*Action item*: Copy every line of the following data that includes the string "MQTT".

[Stored entries]

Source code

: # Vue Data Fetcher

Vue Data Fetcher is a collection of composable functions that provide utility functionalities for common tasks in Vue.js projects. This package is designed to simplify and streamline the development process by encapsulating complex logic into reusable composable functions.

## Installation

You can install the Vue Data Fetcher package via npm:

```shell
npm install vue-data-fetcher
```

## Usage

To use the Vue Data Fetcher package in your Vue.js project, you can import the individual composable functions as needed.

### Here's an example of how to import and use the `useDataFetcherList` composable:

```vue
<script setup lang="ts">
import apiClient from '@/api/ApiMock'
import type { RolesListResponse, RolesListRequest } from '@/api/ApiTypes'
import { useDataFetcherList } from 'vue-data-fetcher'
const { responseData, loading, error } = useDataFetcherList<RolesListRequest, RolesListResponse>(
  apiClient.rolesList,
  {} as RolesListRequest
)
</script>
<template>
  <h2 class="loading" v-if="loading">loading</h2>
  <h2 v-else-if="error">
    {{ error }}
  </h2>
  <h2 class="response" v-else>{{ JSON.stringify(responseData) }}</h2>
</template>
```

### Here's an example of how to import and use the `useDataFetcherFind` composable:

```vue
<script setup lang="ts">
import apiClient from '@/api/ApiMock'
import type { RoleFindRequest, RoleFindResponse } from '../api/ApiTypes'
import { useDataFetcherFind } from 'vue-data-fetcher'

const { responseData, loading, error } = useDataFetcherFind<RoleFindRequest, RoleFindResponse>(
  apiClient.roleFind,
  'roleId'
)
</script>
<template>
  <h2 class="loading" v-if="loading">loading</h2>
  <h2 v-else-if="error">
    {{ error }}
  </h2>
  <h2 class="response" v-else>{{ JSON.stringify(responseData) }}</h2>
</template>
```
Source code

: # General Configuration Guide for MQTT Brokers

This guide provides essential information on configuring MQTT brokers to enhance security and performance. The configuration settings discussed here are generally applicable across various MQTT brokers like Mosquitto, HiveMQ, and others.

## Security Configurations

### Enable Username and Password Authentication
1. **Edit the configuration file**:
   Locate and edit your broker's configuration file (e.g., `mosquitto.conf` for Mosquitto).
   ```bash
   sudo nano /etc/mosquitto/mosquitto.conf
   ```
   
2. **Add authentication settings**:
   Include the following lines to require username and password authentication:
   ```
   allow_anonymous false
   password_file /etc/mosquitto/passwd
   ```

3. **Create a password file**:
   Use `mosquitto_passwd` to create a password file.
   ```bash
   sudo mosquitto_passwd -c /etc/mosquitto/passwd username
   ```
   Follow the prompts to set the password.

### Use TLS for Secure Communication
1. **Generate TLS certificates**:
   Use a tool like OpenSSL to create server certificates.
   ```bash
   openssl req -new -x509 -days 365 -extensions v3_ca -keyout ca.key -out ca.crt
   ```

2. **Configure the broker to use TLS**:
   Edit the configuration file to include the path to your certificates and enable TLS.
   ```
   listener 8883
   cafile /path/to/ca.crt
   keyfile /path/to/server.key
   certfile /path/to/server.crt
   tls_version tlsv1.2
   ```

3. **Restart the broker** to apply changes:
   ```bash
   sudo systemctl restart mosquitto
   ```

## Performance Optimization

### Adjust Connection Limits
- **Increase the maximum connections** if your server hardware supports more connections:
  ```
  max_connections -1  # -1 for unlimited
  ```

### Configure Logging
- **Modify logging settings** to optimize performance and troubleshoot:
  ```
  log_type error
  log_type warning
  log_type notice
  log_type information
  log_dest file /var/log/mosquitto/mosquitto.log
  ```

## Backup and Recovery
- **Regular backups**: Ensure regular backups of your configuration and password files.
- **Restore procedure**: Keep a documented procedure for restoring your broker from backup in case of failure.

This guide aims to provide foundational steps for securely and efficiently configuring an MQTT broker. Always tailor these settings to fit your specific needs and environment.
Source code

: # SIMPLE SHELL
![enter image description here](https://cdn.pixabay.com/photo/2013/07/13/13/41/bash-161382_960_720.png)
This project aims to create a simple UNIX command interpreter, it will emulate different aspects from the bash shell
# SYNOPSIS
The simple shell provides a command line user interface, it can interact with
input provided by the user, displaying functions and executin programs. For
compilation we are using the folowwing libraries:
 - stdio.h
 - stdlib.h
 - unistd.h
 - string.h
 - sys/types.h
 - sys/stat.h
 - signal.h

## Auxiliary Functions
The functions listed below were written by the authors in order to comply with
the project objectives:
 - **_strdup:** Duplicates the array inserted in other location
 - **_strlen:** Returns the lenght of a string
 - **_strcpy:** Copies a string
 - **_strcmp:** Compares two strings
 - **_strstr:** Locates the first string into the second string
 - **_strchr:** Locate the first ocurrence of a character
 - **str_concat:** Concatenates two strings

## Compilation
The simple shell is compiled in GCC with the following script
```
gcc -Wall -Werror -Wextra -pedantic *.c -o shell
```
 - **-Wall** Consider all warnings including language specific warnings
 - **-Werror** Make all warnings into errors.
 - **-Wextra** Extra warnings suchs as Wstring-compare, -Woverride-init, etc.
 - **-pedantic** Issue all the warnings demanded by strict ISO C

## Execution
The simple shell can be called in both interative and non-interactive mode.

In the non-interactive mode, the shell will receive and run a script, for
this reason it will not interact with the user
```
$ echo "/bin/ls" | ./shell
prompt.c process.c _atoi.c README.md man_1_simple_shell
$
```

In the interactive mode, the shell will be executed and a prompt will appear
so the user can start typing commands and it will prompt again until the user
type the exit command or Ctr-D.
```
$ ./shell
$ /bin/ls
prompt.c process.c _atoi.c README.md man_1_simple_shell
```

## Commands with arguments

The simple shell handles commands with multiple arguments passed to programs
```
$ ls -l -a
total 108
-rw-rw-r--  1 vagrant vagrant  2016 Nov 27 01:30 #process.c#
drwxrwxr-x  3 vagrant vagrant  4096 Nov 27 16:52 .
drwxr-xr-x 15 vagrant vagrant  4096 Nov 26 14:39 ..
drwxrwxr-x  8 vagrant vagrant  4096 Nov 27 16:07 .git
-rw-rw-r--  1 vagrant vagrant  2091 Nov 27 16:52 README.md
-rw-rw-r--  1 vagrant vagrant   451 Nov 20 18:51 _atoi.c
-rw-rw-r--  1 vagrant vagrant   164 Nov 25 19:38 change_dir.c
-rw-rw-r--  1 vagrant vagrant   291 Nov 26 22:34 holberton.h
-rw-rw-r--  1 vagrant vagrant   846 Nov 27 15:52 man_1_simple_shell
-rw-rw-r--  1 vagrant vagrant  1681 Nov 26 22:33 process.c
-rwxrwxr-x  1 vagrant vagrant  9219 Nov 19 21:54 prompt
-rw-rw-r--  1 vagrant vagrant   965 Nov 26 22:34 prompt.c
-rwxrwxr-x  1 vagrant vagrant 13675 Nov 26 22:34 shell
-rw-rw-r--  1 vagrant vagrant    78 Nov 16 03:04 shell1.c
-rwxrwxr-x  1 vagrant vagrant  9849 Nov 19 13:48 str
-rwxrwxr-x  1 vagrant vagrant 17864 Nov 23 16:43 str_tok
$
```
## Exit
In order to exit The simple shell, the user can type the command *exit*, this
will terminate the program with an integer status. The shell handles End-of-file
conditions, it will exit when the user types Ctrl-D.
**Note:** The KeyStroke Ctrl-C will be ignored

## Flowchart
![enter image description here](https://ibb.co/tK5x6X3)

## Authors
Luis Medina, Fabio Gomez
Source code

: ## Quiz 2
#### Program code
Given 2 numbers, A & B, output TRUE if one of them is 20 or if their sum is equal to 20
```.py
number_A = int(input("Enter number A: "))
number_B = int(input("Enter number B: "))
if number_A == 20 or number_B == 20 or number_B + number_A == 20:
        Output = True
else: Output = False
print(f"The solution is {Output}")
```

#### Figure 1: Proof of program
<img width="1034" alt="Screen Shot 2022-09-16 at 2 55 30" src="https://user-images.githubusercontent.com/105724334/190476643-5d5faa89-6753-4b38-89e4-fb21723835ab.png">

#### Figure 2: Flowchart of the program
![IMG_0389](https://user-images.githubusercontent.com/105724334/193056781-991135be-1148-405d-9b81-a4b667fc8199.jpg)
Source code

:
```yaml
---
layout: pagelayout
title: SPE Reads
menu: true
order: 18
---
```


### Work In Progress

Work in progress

*Task answer*:
: # General Configuration Guide for MQTT Brokers
This guide provides essential information on configuring MQTT brokers to enhance security and performance. The configuration settings discussed here are generally applicable across various MQTT brokers like Mosquitto, HiveMQ, and others.
This guide aims to provide foundational steps for securely and efficiently configuring an MQTT broker. Always tailor these settings to fit your specific needs and environment.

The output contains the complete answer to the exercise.